Now, discard the instructions that came with the new dimmer switch you are trying to install.  The print is too tiny to read.  Instead, short cut to a YouTube video to see what needs to be done.  Scan hundreds of YouTube videos searching for one that is less than nineteen minutes in length because you “haven’t got all day” for this nonsense.  (You forgot this was Endurance Training!) Watch about 6 minutes of three different videos of well-meaning males in baseball caps reporting the dangers of not calling a qualified professional, such as themselves.   Get bored with that an open up the nearest light switch.  Get confused because there are FIVE wires in that one and only four on the gizmo you are trying to connect.  Call your dear friend Bob, who is a superbly over-qualified electrical engineer and ask him to solve the problem over the phone without you knowing any of the wiring terminology. (It’s like asking a friend to play chess blindfolded, with a novice who has no idea what any of the pieces are called.) The first thing he asks is “how many switches are connected to the fixture?” Without waiting for an answer, he insists there are three but you can only find two.  Run laps until he has to hang up and attend a luncheon with his girlfriend’s family.

Give yourself a pep talk. Call on your inner Vision to succor yourself through the hardest miles.  Do you want your beloved guests to continue wearing sunglasses and parasols at dinner? No? Well get your bum moving again. Come on, Lassie! You got this.  You are a Creatrix.  You know that any problem is just an opportunity to Get Curious.  For example, what do you suppose the instructions that came with the thing might suggest a novice such as yourself might try? Are you the least bit curious about that?  Take a photo of them with your phone and use the scroll out feature until the print can be read from space.  Follow the diagram. Find the ground; figure out which one is the hot, which one is the return, which one is the spare return from the other thing with the thing that does the thing… (“STOP muttering Thing!” says Prudence.) When you follow the (very Simple) directions and then turn the power back on and the lights GO DIMMER, as suggested by the packaging, you can end today’s workout with a Victory Dance to ABBA’s greatest hits while you clean up the mess you made. (Vacuuming is optional but encouraged.)

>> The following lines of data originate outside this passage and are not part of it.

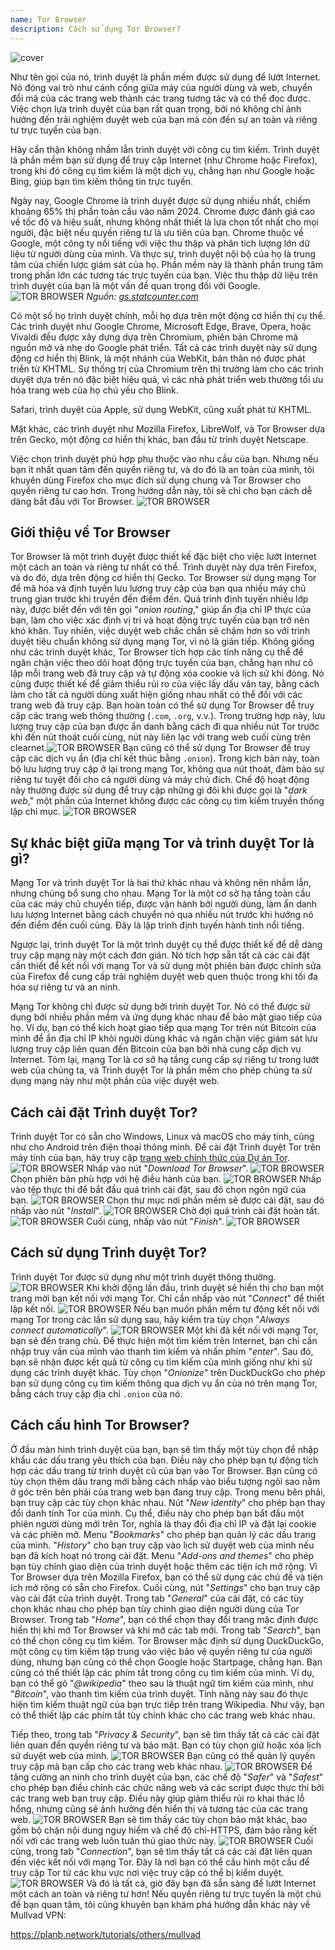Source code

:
 ```yaml
---
name: Tor Browser
description: Cách sử dụng Tor Browser?
---
```

![cover](assets/cover.webp)

Như tên gọi của nó, trình duyệt là phần mềm được sử dụng để lướt Internet. Nó đóng vai trò như cánh cổng giữa máy của người dùng và web, chuyển đổi mã của các trang web thành các trang tương tác và có thể đọc được. Việc chọn lựa trình duyệt của bạn rất quan trọng, bởi nó không chỉ ảnh hưởng đến trải nghiệm duyệt web của bạn mà còn đến sự an toàn và riêng tư trực tuyến của bạn.

Hãy cẩn thận không nhầm lẫn trình duyệt với công cụ tìm kiếm. Trình duyệt là phần mềm bạn sử dụng để truy cập Internet (như Chrome hoặc Firefox), trong khi đó công cụ tìm kiếm là một dịch vụ, chẳng hạn như Google hoặc Bing, giúp bạn tìm kiếm thông tin trực tuyến.

Ngày nay, Google Chrome là trình duyệt được sử dụng nhiều nhất, chiếm khoảng 65% thị phần toàn cầu vào năm 2024. Chrome được đánh giá cao về tốc độ và hiệu suất, nhưng không nhất thiết là lựa chọn tốt nhất cho mọi người, đặc biệt nếu quyền riêng tư là ưu tiên của bạn. Chrome thuộc về Google, một công ty nổi tiếng với việc thu thập và phân tích lượng lớn dữ liệu từ người dùng của mình. Và thực sự, trình duyệt nội bộ của họ là trung tâm của chiến lược giám sát của họ. Phần mềm này là thành phần trung tâm trong phần lớn các tương tác trực tuyến của bạn. Việc thu thập dữ liệu trên trình duyệt của bạn là một vấn đề quan trọng đối với Google.
![TOR BROWSER](assets/notext/01.webp)
*Nguồn: [gs.statcounter.com](https://gs.statcounter.com/browser-market-share)*

Có một số họ trình duyệt chính, mỗi họ dựa trên một động cơ hiển thị cụ thể. Các trình duyệt như Google Chrome, Microsoft Edge, Brave, Opera, hoặc Vivaldi đều được xây dựng dựa trên Chromium, phiên bản Chrome mã nguồn mở và nhẹ do Google phát triển. Tất cả các trình duyệt này sử dụng động cơ hiển thị Blink, là một nhánh của WebKit, bản thân nó được phát triển từ KHTML. Sự thống trị của Chromium trên thị trường làm cho các trình duyệt dựa trên nó đặc biệt hiệu quả, vì các nhà phát triển web thường tối ưu hóa trang web của họ chủ yếu cho Blink.

Safari, trình duyệt của Apple, sử dụng WebKit, cũng xuất phát từ KHTML.

Mặt khác, các trình duyệt như Mozilla Firefox, LibreWolf, và Tor Browser dựa trên Gecko, một động cơ hiển thị khác, ban đầu từ trình duyệt Netscape.

Việc chọn trình duyệt phù hợp phụ thuộc vào nhu cầu của bạn. Nhưng nếu bạn ít nhất quan tâm đến quyền riêng tư, và do đó là an toàn của mình, tôi khuyên dùng Firefox cho mục đích sử dụng chung và Tor Browser cho quyền riêng tư cao hơn. Trong hướng dẫn này, tôi sẽ chỉ cho bạn cách dễ dàng bắt đầu với Tor Browser.
![TOR BROWSER](assets/notext/02.webp)

## Giới thiệu về Tor Browser

Tor Browser là một trình duyệt được thiết kế đặc biệt cho việc lướt Internet một cách an toàn và riêng tư nhất có thể. Trình duyệt này dựa trên Firefox, và do đó, dựa trên động cơ hiển thị Gecko.
Tor Browser sử dụng mạng Tor để mã hóa và định tuyến lưu lượng truy cập của bạn qua nhiều máy chủ trung gian trước khi truyền đến điểm đến. Quá trình định tuyến nhiều lớp này, được biết đến với tên gọi "*onion routing*," giúp ẩn địa chỉ IP thực của bạn, làm cho việc xác định vị trí và hoạt động trực tuyến của bạn trở nên khó khăn. Tuy nhiên, việc duyệt web chắc chắn sẽ chậm hơn so với trình duyệt tiêu chuẩn không sử dụng mạng Tor, vì nó là gián tiếp.
Không giống như các trình duyệt khác, Tor Browser tích hợp các tính năng cụ thể để ngăn chặn việc theo dõi hoạt động trực tuyến của bạn, chẳng hạn như cô lập mỗi trang web đã truy cập và tự động xóa cookie và lịch sử khi đóng. Nó cũng được thiết kế để giảm thiểu rủi ro của việc lấy dấu vân tay, bằng cách làm cho tất cả người dùng xuất hiện giống nhau nhất có thể đối với các trang web đã truy cập.
Bạn hoàn toàn có thể sử dụng Tor Browser để truy cập các trang web thông thường (`.com`, `.org`, v.v.). Trong trường hợp này, lưu lượng truy cập của bạn được ẩn danh bằng cách đi qua nhiều nút Tor trước khi đến nút thoát cuối cùng, nút này liên lạc với trang web cuối cùng trên clearnet.![TOR BROWSER](assets/notext/03.webp)
Bạn cũng có thể sử dụng Tor Browser để truy cập các dịch vụ ẩn (địa chỉ kết thúc bằng `.onion`). Trong kịch bản này, toàn bộ lưu lượng truy cập ở lại trong mạng Tor, không qua nút thoát, đảm bảo sự riêng tư tuyệt đối cho cả người dùng và máy chủ đích. Chế độ hoạt động này thường được sử dụng để truy cập những gì đôi khi được gọi là "*dark web*," một phần của Internet không được các công cụ tìm kiếm truyền thống lập chỉ mục.
![TOR BROWSER](assets/notext/04.webp)

## Sự khác biệt giữa mạng Tor và trình duyệt Tor là gì?

Mạng Tor và trình duyệt Tor là hai thứ khác nhau và không nên nhầm lẫn, nhưng chúng bổ sung cho nhau. Mạng Tor là một cơ sở hạ tầng toàn cầu của các máy chủ chuyển tiếp, được vận hành bởi người dùng, làm ẩn danh lưu lượng Internet bằng cách chuyển nó qua nhiều nút trước khi hướng nó đến điểm đến cuối cùng. Đây là lập trình định tuyến hành tinh nổi tiếng.

Ngược lại, trình duyệt Tor là một trình duyệt cụ thể được thiết kế để dễ dàng truy cập mạng này một cách đơn giản. Nó tích hợp sẵn tất cả các cài đặt cần thiết để kết nối với mạng Tor và sử dụng một phiên bản được chỉnh sửa của Firefox để cung cấp trải nghiệm duyệt web quen thuộc trong khi tối đa hóa sự riêng tư và an ninh.

Mạng Tor không chỉ được sử dụng bởi trình duyệt Tor. Nó có thể được sử dụng bởi nhiều phần mềm và ứng dụng khác nhau để bảo mật giao tiếp của họ. Ví dụ, bạn có thể kích hoạt giao tiếp qua mạng Tor trên nút Bitcoin của mình để ẩn địa chỉ IP khỏi người dùng khác và ngăn chặn việc giám sát lưu lượng truy cập liên quan đến Bitcoin của bạn bởi nhà cung cấp dịch vụ Internet.
Tóm lại, mạng Tor là cơ sở hạ tầng cung cấp sự riêng tư trong lướt web của chúng ta, và Trình duyệt Tor là phần mềm cho phép chúng ta sử dụng mạng này như một phần của việc duyệt web.

## Cách cài đặt Trình duyệt Tor?

Trình duyệt Tor có sẵn cho Windows, Linux và macOS cho máy tính, cũng như cho Android trên điện thoại thông minh. Để cài đặt Trình duyệt Tor trên máy tính của bạn, hãy truy cập [trang web chính thức của Dự án Tor](https://www.torproject.org/).
![TOR BROWSER](assets/notext/05.webp)
Nhấp vào nút "*Download Tor Browser*".
![TOR BROWSER](assets/notext/06.webp)
Chọn phiên bản phù hợp với hệ điều hành của bạn.
![TOR BROWSER](assets/notext/07.webp)
Nhấp vào tệp thực thi để bắt đầu quá trình cài đặt, sau đó chọn ngôn ngữ của bạn.
![TOR BROWSER](assets/notext/08.webp)
Chọn thư mục nơi phần mềm sẽ được cài đặt, sau đó nhấp vào nút "*Install*".
![TOR BROWSER](assets/notext/09.webp)
Chờ đợi quá trình cài đặt hoàn tất.
![TOR BROWSER](assets/notext/10.webp)
Cuối cùng, nhấp vào nút "*Finish*".
![TOR BROWSER](assets/notext/11.webp)

## Cách sử dụng Trình duyệt Tor?

Trình duyệt Tor được sử dụng như một trình duyệt thông thường.
![TOR BROWSER](assets/notext/12.webp)
Khi khởi động lần đầu, trình duyệt sẽ hiển thị cho bạn một trang mời bạn kết nối với mạng Tor. Chỉ cần nhấp vào nút "*Connect*" để thiết lập kết nối.
![TOR BROWSER](assets/notext/13.webp)
Nếu bạn muốn phần mềm tự động kết nối với mạng Tor trong các lần sử dụng sau, hãy kiểm tra tùy chọn "*Always connect automatically*".
![TOR BROWSER](assets/notext/14.webp)
Một khi đã kết nối với mạng Tor, bạn sẽ đến trang chủ.
Để thực hiện một tìm kiếm trên Internet, bạn chỉ cần nhập truy vấn của mình vào thanh tìm kiếm và nhấn phím "*enter*".
Sau đó, bạn sẽ nhận được kết quả từ công cụ tìm kiếm của mình giống như khi sử dụng các trình duyệt khác.
Tùy chọn "*Onionize*" trên DuckDuckGo cho phép bạn sử dụng công cụ tìm kiếm thông qua dịch vụ ẩn của nó trên mạng Tor, bằng cách truy cập địa chỉ `.onion` của nó.

## Cách cấu hình Tor Browser?

Ở đầu màn hình trình duyệt của bạn, bạn sẽ tìm thấy một tùy chọn để nhập khẩu các dấu trang yêu thích của bạn. Điều này cho phép bạn tự động tích hợp các dấu trang từ trình duyệt cũ của bạn vào Tor Browser.
Bạn cũng có tùy chọn thêm dấu trang mới bằng cách nhấp vào biểu tượng ngôi sao nằm ở góc trên bên phải của trang web bạn đang truy cập.
Trong menu bên phải, bạn truy cập các tùy chọn khác nhau.
Nút "*New identity*" cho phép bạn thay đổi danh tính Tor của mình. Cụ thể, điều này cho phép bạn bắt đầu một phiên người dùng mới trên Tor, nghĩa là thay đổi địa chỉ IP và đặt lại cookie và các phiên mở.
Menu "*Bookmarks*" cho phép bạn quản lý các dấu trang của mình.
"*History*" cho bạn truy cập vào lịch sử duyệt web của mình nếu bạn đã kích hoạt nó trong cài đặt.
Menu "*Add-ons and themes*" cho phép bạn tùy chỉnh giao diện của trình duyệt hoặc thêm các tiện ích mở rộng. Vì Tor Browser dựa trên Mozilla Firefox, bạn có thể sử dụng các chủ đề và tiện ích mở rộng có sẵn cho Firefox.
Cuối cùng, nút "*Settings*" cho bạn truy cập vào cài đặt của trình duyệt.
Trong tab "*General*" của cài đặt, có các tùy chọn khác nhau cho phép bạn tùy chỉnh giao diện người dùng của Tor Browser.
Trong tab "*Home*", bạn có thể chọn thay đổi trang mặc định được hiển thị khi mở Tor Browser và khi mở các tab mới.
Trong tab "*Search*", bạn có thể chọn công cụ tìm kiếm. Tor Browser mặc định sử dụng DuckDuckGo, một công cụ tìm kiếm tập trung vào việc bảo vệ quyền riêng tư của người dùng, nhưng bạn cũng có thể chọn Google hoặc Startpage, chẳng hạn.
Bạn cũng có thể thiết lập các phím tắt trong công cụ tìm kiếm của mình.
Ví dụ, bạn có thể gõ "*@wikipedia*" theo sau là thuật ngữ tìm kiếm của mình, như "*Bitcoin*", vào thanh tìm kiếm của trình duyệt.
Tính năng này sau đó thực hiện tìm kiếm thuật ngữ của bạn trực tiếp trên trang Wikipedia.
Như vậy, bạn có thể thiết lập các phím tắt tùy chỉnh khác cho các trang web khác nhau.

Tiếp theo, trong tab "*Privacy & Security*", bạn sẽ tìm thấy tất cả các cài đặt liên quan đến quyền riêng tư và bảo mật.
Bạn có tùy chọn giữ hoặc xóa lịch sử duyệt web của mình.
![TOR BROWSER](assets/notext/34.webp) Bạn cũng có thể quản lý quyền truy cập mà bạn cấp cho các trang web khác nhau.
![TOR BROWSER](assets/notext/35.webp)
Để tăng cường an ninh cho trình duyệt của bạn, các chế độ "*Safer*" và "*Safest*" cho phép bạn điều chỉnh các chức năng web và các script được thực thi bởi các trang web bạn truy cập. Điều này giúp giảm thiểu rủi ro khai thác lỗ hổng, nhưng cũng sẽ ảnh hưởng đến hiển thị và tương tác của các trang web. ![TOR BROWSER](assets/notext/36.webp) Bạn sẽ tìm thấy các tùy chọn bảo mật khác, bao gồm bộ chặn nội dung nguy hiểm và chế độ chỉ-HTTPS, đảm bảo rằng kết nối với các trang web luôn tuân thủ giao thức này. ![TOR BROWSER](assets/notext/37.webp) Cuối cùng, trong tab "*Connection*", bạn sẽ tìm thấy tất cả các cài đặt liên quan đến việc kết nối với mạng Tor. Đây là nơi bạn có thể cấu hình một cầu để truy cập Tor từ các khu vực nơi việc truy cập có thể bị kiểm duyệt. ![TOR BROWSER](assets/notext/38.webp) Và đó là tất cả, giờ đây bạn đã sẵn sàng để lướt Internet một cách an toàn và riêng tư hơn! Nếu quyền riêng tư trực tuyến là một chủ đề bạn quan tâm, tôi cũng khuyên bạn khám phá hướng dẫn khác này về Mullvad VPN:

https://planb.network/tutorials/others/mullvad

Any system of self-improvement is like this: Get Dissatisfied.  Get Grounded.  Source the Power. Make the connections. Stick with it. Make it happen.  And Bonus, just think about the blessings of all that time you just spent NOT thinking of food, or adult beverages, or all the tragedy in the world while you were running after butter knives and duct tape, chasing cattle, shoveling guano, and striving to make your home a little dimmer. 

You’ve tested all your muscles and just made the Whole World a little bit Dimmer. That is your gift.  Now, go have a latte!

Keep up the Mending me Dearies!  I love you SEW much!